Com o contexto teórico, e a minha leitura sobre o ambiente educacional com o qual estou acostumado a lidar, fiquei pensando nas reais consequências deste processo para o nosso futuro enquanto país, e seu impacto para todos nós, enquanto cidadãos.
Uma última leitura me deixou ainda mais preocupado. Finalizei durante o final de semana o livro Casta, da autora Isabel Wilkerson. Nesse livro, dentre várias questões pertinentes para entender a dinâmica social que vivemos, a autora discute o comportamento natural dos grupos para manter seus privilégios, mesmo que isso impacte negativamente em outros grupos.
Nesse momento, com tantas informações descritas aqui, fico pensando em como posso avançar esse texto para demonstrar que o modelo vigente, assim como o modelo de consumo e impacto ambiental que vivemos, não tem como prosperar no médio e longo prazo.
Um dos motivos óbvios para uma necessária mudança é tornarmos mais democrático o acesso à educação e a transformação que esse acesso pode gerar para as pessoas. Entretanto, mesmo sem pensar em um motivo nobre como esse, existem outros pontos que precisamos considerar se olharmos para a própria sobrevivência dos grupos dominantes.
O processo de projetação, de construção da sala de aula, de construção dos espaços educacionais é em sua maioria ultrapassado, irrelevante e sem identidade.
Mesmo aqueles currículos e salas de aula que julgamos inovadores acabam sendo a replicação de algo que favorece uma dimensão específica, como a dinâmica da aula, mas ignora outras variáveis. Além disso, quando o modelo inovador prospera, a tendência é a copia deste modelo, sem uma adaptação para as diferentes realidades.
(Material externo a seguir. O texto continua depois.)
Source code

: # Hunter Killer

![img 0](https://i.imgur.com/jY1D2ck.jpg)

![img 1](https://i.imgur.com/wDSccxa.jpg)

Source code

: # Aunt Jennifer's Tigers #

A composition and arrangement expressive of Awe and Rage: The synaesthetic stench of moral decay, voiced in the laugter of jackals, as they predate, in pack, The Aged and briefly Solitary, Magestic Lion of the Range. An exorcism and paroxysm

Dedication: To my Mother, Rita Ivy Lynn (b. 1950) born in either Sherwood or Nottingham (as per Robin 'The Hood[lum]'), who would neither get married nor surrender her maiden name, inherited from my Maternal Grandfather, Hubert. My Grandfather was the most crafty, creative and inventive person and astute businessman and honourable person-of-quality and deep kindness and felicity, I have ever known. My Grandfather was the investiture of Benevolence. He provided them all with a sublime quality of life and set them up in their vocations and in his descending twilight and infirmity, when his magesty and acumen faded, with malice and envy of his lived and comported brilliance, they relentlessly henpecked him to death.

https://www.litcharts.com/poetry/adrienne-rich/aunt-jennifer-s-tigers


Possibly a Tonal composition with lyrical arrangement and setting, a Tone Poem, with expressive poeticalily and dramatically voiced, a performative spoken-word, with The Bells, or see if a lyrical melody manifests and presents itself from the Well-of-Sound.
Quando pensamos em currículo, acontece a mesma coisa.
Assuntos relevantes para a compreensão de nossa origem, para a compreensão de nosso país, ficam circunscritos a atividades específicas, descoladas do currículo integral. Falar por exemplo sobre indígenas, e limitar esse debate a uma disciplina, sem a inserção de autores indígenas nos currículos, mostra o espaço que estes devem ter: a menor fatia curricular possível.
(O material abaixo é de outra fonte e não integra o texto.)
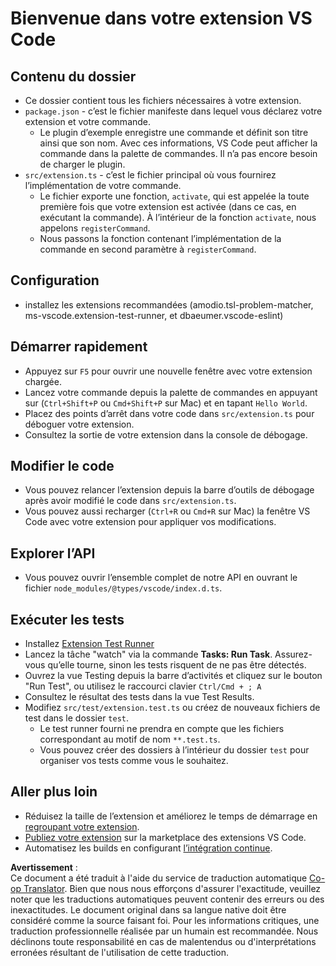 <!--
CO_OP_TRANSLATOR_METADATA:
{
  "original_hash": "eae2c0ea18160a3e7a63ace7b53897d7",
  "translation_date": "2025-05-07T15:20:50+00:00",
  "source_file": "code/07.Lab/01/AIPC/extensions/phi3ext/vsc-extension-quickstart.md",
  "language_code": "fr"
}
-->
# Bienvenue dans votre extension VS Code

## Contenu du dossier

* Ce dossier contient tous les fichiers nécessaires à votre extension.
* `package.json` - c’est le fichier manifeste dans lequel vous déclarez votre extension et votre commande.
  * Le plugin d’exemple enregistre une commande et définit son titre ainsi que son nom. Avec ces informations, VS Code peut afficher la commande dans la palette de commandes. Il n’a pas encore besoin de charger le plugin.
* `src/extension.ts` - c’est le fichier principal où vous fournirez l’implémentation de votre commande.
  * Le fichier exporte une fonction, `activate`, qui est appelée la toute première fois que votre extension est activée (dans ce cas, en exécutant la commande). À l’intérieur de la fonction `activate`, nous appelons `registerCommand`.
  * Nous passons la fonction contenant l’implémentation de la commande en second paramètre à `registerCommand`.

## Configuration

* installez les extensions recommandées (amodio.tsl-problem-matcher, ms-vscode.extension-test-runner, et dbaeumer.vscode-eslint)

## Démarrer rapidement

* Appuyez sur `F5` pour ouvrir une nouvelle fenêtre avec votre extension chargée.
* Lancez votre commande depuis la palette de commandes en appuyant sur (`Ctrl+Shift+P` ou `Cmd+Shift+P` sur Mac) et en tapant `Hello World`.
* Placez des points d’arrêt dans votre code dans `src/extension.ts` pour déboguer votre extension.
* Consultez la sortie de votre extension dans la console de débogage.

## Modifier le code

* Vous pouvez relancer l’extension depuis la barre d’outils de débogage après avoir modifié le code dans `src/extension.ts`.
* Vous pouvez aussi recharger (`Ctrl+R` ou `Cmd+R` sur Mac) la fenêtre VS Code avec votre extension pour appliquer vos modifications.

## Explorer l’API

* Vous pouvez ouvrir l’ensemble complet de notre API en ouvrant le fichier `node_modules/@types/vscode/index.d.ts`.

## Exécuter les tests

* Installez [Extension Test Runner](https://marketplace.visualstudio.com/items?itemName=ms-vscode.extension-test-runner)
* Lancez la tâche "watch" via la commande **Tasks: Run Task**. Assurez-vous qu’elle tourne, sinon les tests risquent de ne pas être détectés.
* Ouvrez la vue Testing depuis la barre d’activités et cliquez sur le bouton "Run Test", ou utilisez le raccourci clavier `Ctrl/Cmd + ; A`
* Consultez le résultat des tests dans la vue Test Results.
* Modifiez `src/test/extension.test.ts` ou créez de nouveaux fichiers de test dans le dossier `test`.
  * Le test runner fourni ne prendra en compte que les fichiers correspondant au motif de nom `**.test.ts`.
  * Vous pouvez créer des dossiers à l’intérieur du dossier `test` pour organiser vos tests comme vous le souhaitez.

## Aller plus loin

* Réduisez la taille de l’extension et améliorez le temps de démarrage en [regroupant votre extension](https://code.visualstudio.com/api/working-with-extensions/bundling-extension?WT.mc_id=aiml-137032-kinfeylo).
* [Publiez votre extension](https://code.visualstudio.com/api/working-with-extensions/publishing-extension?WT.mc_id=aiml-137032-kinfeylo) sur la marketplace des extensions VS Code.
* Automatisez les builds en configurant [l’intégration continue](https://code.visualstudio.com/api/working-with-extensions/continuous-integration?WT.mc_id=aiml-137032-kinfeylo).

**Avertissement** :  
Ce document a été traduit à l'aide du service de traduction automatique [Co-op Translator](https://github.com/Azure/co-op-translator). Bien que nous nous efforçons d'assurer l'exactitude, veuillez noter que les traductions automatiques peuvent contenir des erreurs ou des inexactitudes. Le document original dans sa langue native doit être considéré comme la source faisant foi. Pour les informations critiques, une traduction professionnelle réalisée par un humain est recommandée. Nous déclinons toute responsabilité en cas de malentendus ou d'interprétations erronées résultant de l'utilisation de cette traduction.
Vale o mesmo quando avaliamos as disciplinas e identificamos um padrão quase que universal: autores brancos, homens e com um olhar específico e dominante da realidade.
Mas o fato é que quando olhamos para a nossa sala de aula, para o público com o qual interagimos, isso faz sentido: estamos projetando para a maioria que está lá, a partir das bases sociais que fazem sentido para essa maioria, perpetuando um modelo que até então serviu para esse grupo.
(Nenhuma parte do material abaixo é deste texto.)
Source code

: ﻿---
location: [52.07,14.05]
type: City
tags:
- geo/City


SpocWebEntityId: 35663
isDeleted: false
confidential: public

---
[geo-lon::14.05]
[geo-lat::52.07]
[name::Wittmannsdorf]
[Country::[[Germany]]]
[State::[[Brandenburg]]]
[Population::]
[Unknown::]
O fato é que essa maioria é uma ilusão.
Dentre as questões que ignoramos está o fato, por exemplo, de sermos a segunda maior nação negra do mundo. Essa é a real maioria, que está excluída dos espaços de decisão.
Acredito que estes argumentos sejam apropriados para, pelo menos, repensarmos nossa ação como educadores. Mas além disso, existe um elemento fundamental para esse debate, o que vou chamar de saturação projetar.
A professora Jutta Trevinarus usa em seu artigo uma imagem que mostra uma dispersão de pontos, com a maioria deles (80%), no centro. É uma representação interessante da clássica curva normal. Entretanto, embora 80% esteja no centro, muito próximo uns dos outros, os 20% que sobram estão espalhados em um universo muito maior. Essa imagem permite percebermos que os 20% que sobram, que não são contemplados, representam uma diversidade de 80% nesse espectro.
Em outras palavras, quando projetamos para os 80%, estamos dando conta de um pequeno pedaço de diversidade, de possibilidades, de alternativas para a inovação: estamos projetando para os mesmos, do mesmo jeito, no mesmo lugar. Nesse espaço, a possibilidade da novidade é pequena.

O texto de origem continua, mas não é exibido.